:: Work task ::
Transcribe the records from the line containing "is not allowed.|" onward, up to and including the final line, exactly and without anything else.

:: Given data ::
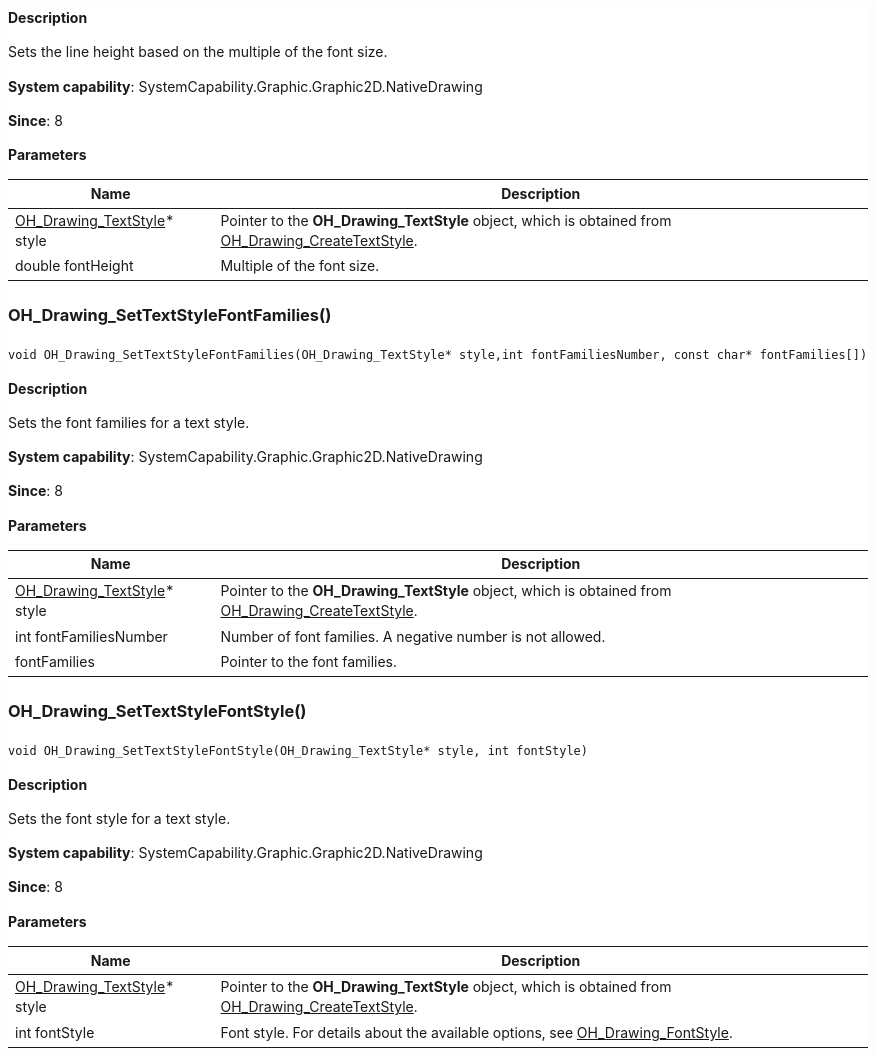 **Description**

Sets the line height based on the multiple of the font size.

**System capability**: SystemCapability.Graphic.Graphic2D.NativeDrawing

**Since**: 8


**Parameters**

| Name| Description|
| -- | -- |
| [OH_Drawing_TextStyle](capi-drawing-oh-drawing-textstyle.md)* style | Pointer to the **OH_Drawing_TextStyle** object, which is obtained from [OH_Drawing_CreateTextStyle](capi-drawing-text-typography-h.md#oh_drawing_createtextstyle).|
| double fontHeight | Multiple of the font size.|

### OH_Drawing_SetTextStyleFontFamilies()

```
void OH_Drawing_SetTextStyleFontFamilies(OH_Drawing_TextStyle* style,int fontFamiliesNumber, const char* fontFamilies[])
```

**Description**

Sets the font families for a text style.

**System capability**: SystemCapability.Graphic.Graphic2D.NativeDrawing

**Since**: 8


**Parameters**

| Name| Description|
| -- | -- |
| [OH_Drawing_TextStyle](capi-drawing-oh-drawing-textstyle.md)* style | Pointer to the **OH_Drawing_TextStyle** object, which is obtained from [OH_Drawing_CreateTextStyle](capi-drawing-text-typography-h.md#oh_drawing_createtextstyle).|
| int fontFamiliesNumber | Number of font families. A negative number is not allowed.|
| fontFamilies |  Pointer to the font families.|

### OH_Drawing_SetTextStyleFontStyle()

```
void OH_Drawing_SetTextStyleFontStyle(OH_Drawing_TextStyle* style, int fontStyle)
```

**Description**

Sets the font style for a text style.

**System capability**: SystemCapability.Graphic.Graphic2D.NativeDrawing

**Since**: 8


**Parameters**

| Name| Description|
| -- | -- |
| [OH_Drawing_TextStyle](capi-drawing-oh-drawing-textstyle.md)* style | Pointer to the **OH_Drawing_TextStyle** object, which is obtained from [OH_Drawing_CreateTextStyle](capi-drawing-text-typography-h.md#oh_drawing_createtextstyle).|
| int fontStyle | Font style. For details about the available options, see [OH_Drawing_FontStyle](capi-drawing-text-typography-h.md#oh_drawing_fontstyle).|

:: Written response ::
| int fontFamiliesNumber | Number of font families. A negative number is not allowed.|
| fontFamilies |  Pointer to the font families.|

### OH_Drawing_SetTextStyleFontStyle()

```
void OH_Drawing_SetTextStyleFontStyle(OH_Drawing_TextStyle* style, int fontStyle)
```

**Description**

Sets the font style for a text style.

**System capability**: SystemCapability.Graphic.Graphic2D.NativeDrawing

**Since**: 8


**Parameters**

| Name| Description|
| -- | -- |
| [OH_Drawing_TextStyle](capi-drawing-oh-drawing-textstyle.md)* style | Pointer to the **OH_Drawing_TextStyle** object, which is obtained from [OH_Drawing_CreateTextStyle](capi-drawing-text-typography-h.md#oh_drawing_createtextstyle).|
| int fontStyle | Font style. For details about the available options, see [OH_Drawing_FontStyle](capi-drawing-text-typography-h.md#oh_drawing_fontstyle).|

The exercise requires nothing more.